Alumnus PBI UAD Jadi Finalis Seleksi Duta Kebudayaan Indonesia 2026

Yogyakarta — Kabar membanggakan datang dari salah satu alumnus Program Studi Pendidikan Bahasa Inggris (PBI) Universitas Ahmad Dahlan (UAD), Muhammad Taufiquddin, S.Pd. Alumni yang akrab disapa Opik tersebut berhasil menjadi finalis Pemilihan Duta Kebudayaan Indonesia 2026 tingkat Provinsi Nusa Tenggara Barat (NTB).

Putra asal Bima tersebut sebelumnya telah dinyatakan lolos seleksi administrasi. Keberhasilan itu membawanya untuk mengikuti tahapan selanjutnya dalam ajang pemilihan tersebut. Pemilihan Duta Kebudayaan Indonesia 2026 diselenggarakan oleh Yayasan Arunika Cipta Abadi. Program ini berlangsung secara berjenjang, mulai dari tingkat daerah, regional, hingga nasional.

Ajang tersebut menjadi wadah bagi generasi muda untuk berperan sebagai agen pelestari warisan budaya daerah. Para peserta juga didorong untuk mengenalkan dan menjaga kekayaan budaya Indonesia. Opik lahir di Desa Karumbu, Kecamatan Langgudu, Kabupaten Bima, pada 29 November 2000, dan merupakan putra dari Drs.

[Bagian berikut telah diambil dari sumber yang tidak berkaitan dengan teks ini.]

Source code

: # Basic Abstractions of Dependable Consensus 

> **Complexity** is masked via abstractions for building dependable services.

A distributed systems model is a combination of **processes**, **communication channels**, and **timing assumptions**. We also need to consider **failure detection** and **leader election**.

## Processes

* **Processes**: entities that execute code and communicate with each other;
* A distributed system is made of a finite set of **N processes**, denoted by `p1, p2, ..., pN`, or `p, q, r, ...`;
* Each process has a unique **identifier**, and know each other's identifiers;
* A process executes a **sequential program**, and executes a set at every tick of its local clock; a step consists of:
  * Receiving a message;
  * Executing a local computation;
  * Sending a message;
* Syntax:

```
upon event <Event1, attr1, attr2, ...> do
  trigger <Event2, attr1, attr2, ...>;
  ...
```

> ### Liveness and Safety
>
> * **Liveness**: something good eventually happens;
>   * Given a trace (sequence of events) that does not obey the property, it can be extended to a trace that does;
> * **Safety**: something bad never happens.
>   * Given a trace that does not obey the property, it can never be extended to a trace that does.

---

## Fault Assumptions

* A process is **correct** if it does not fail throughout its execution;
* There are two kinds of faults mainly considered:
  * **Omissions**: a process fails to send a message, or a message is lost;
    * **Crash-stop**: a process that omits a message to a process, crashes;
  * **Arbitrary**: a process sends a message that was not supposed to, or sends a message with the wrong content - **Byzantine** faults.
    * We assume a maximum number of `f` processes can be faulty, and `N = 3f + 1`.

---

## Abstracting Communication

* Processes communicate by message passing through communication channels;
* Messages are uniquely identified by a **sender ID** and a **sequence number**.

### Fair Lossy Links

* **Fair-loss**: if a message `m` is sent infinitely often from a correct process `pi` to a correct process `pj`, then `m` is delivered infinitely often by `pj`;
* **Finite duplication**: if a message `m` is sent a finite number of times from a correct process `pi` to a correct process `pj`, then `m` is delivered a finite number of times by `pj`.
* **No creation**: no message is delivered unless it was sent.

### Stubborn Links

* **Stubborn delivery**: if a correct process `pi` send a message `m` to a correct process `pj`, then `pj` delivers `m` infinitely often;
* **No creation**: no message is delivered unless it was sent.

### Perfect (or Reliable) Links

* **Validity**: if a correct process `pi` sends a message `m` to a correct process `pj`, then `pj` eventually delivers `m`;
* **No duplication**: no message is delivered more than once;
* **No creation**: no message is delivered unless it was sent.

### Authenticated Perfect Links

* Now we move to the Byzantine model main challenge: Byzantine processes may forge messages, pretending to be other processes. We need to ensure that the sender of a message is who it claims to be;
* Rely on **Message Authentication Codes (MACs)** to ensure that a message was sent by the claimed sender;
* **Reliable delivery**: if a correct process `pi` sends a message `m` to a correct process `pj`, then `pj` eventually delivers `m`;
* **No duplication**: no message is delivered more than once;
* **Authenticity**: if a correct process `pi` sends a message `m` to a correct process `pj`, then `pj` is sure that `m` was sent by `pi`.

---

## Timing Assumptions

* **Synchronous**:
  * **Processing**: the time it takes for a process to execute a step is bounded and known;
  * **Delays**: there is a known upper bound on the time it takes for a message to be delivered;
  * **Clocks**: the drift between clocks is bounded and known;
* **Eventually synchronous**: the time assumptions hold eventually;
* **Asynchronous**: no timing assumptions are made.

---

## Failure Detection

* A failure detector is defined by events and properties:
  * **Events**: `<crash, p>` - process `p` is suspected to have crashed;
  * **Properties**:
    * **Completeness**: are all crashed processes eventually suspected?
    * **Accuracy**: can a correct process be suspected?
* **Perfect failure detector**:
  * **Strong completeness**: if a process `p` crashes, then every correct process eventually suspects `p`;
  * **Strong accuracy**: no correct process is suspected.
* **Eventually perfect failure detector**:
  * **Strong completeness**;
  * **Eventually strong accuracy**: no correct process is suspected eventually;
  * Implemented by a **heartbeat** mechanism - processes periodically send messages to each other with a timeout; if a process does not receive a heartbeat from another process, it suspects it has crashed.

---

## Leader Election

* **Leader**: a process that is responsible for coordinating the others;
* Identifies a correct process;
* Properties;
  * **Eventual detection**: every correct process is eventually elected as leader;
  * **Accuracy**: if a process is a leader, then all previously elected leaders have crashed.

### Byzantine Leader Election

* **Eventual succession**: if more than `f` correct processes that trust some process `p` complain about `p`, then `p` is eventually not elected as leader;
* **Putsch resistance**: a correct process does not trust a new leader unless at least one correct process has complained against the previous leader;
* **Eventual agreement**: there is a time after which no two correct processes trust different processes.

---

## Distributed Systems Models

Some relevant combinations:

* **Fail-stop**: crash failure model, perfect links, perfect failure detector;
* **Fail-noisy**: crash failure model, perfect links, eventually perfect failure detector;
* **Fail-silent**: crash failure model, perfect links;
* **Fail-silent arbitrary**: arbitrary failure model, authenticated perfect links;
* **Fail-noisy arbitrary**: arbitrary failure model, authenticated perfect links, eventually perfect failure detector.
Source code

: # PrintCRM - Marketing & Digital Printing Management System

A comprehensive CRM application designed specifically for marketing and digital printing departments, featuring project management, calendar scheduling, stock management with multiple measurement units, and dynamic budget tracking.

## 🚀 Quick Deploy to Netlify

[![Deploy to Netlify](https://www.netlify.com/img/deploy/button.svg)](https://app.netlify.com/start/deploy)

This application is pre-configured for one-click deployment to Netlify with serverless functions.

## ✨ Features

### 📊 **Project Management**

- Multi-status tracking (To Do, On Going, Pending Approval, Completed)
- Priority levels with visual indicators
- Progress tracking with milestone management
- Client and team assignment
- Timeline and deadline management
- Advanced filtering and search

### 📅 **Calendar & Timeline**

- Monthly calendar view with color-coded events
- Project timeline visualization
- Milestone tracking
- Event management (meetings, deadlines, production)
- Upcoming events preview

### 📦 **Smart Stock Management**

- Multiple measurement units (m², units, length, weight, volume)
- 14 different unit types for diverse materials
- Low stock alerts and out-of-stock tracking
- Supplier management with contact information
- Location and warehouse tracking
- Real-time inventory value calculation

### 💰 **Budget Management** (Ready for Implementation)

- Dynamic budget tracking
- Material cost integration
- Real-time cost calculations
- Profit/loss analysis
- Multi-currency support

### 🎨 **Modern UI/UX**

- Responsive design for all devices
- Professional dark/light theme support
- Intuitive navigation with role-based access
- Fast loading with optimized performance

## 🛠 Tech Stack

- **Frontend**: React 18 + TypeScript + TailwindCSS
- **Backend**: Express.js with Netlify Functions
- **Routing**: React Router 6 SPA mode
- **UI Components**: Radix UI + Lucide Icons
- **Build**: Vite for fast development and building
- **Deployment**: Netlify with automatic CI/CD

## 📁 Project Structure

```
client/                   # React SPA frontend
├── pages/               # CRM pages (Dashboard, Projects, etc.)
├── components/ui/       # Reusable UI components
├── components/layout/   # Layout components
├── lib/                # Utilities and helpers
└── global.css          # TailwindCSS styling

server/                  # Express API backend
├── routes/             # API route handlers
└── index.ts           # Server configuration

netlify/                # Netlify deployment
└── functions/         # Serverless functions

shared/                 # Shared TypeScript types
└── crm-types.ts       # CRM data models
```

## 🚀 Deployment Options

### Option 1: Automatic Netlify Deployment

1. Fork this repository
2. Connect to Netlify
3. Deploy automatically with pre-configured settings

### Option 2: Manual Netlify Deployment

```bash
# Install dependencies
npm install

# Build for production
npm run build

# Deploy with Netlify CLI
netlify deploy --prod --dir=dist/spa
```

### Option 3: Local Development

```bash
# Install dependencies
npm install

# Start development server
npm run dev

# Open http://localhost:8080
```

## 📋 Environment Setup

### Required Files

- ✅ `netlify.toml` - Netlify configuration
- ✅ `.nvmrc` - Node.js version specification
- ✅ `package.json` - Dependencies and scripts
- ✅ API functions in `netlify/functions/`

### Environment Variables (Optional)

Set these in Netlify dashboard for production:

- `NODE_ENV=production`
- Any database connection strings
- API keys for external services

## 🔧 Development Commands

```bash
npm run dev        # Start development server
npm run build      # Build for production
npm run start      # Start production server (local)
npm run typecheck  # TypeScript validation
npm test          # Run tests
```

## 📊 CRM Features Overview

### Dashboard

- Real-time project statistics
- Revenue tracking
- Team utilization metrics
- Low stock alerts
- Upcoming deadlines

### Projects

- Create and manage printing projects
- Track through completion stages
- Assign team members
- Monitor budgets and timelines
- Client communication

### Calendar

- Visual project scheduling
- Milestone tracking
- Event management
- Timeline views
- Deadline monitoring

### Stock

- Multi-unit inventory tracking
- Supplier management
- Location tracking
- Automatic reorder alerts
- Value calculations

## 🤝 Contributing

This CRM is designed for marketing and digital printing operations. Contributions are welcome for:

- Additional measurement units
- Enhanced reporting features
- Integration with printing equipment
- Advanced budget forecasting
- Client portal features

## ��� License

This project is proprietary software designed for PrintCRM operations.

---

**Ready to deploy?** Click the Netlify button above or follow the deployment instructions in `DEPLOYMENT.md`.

H. M. Saleh, S.Pd., imam Masjid Baiturrahman BTN Sadia, Kota Bima.

Dalam ajang ini, Opik mengusung misi memperkenalkan, melestarikan, dan mengembangkan budaya Bima sebagai bagian dari kekayaan budaya Indonesia. Ia menegaskan bahwa keikutsertaannya bukan sekadar pencapaian pribadi, melainkan tanggung jawab untuk mengangkat nama Bima dan NTB ke tingkat nasional.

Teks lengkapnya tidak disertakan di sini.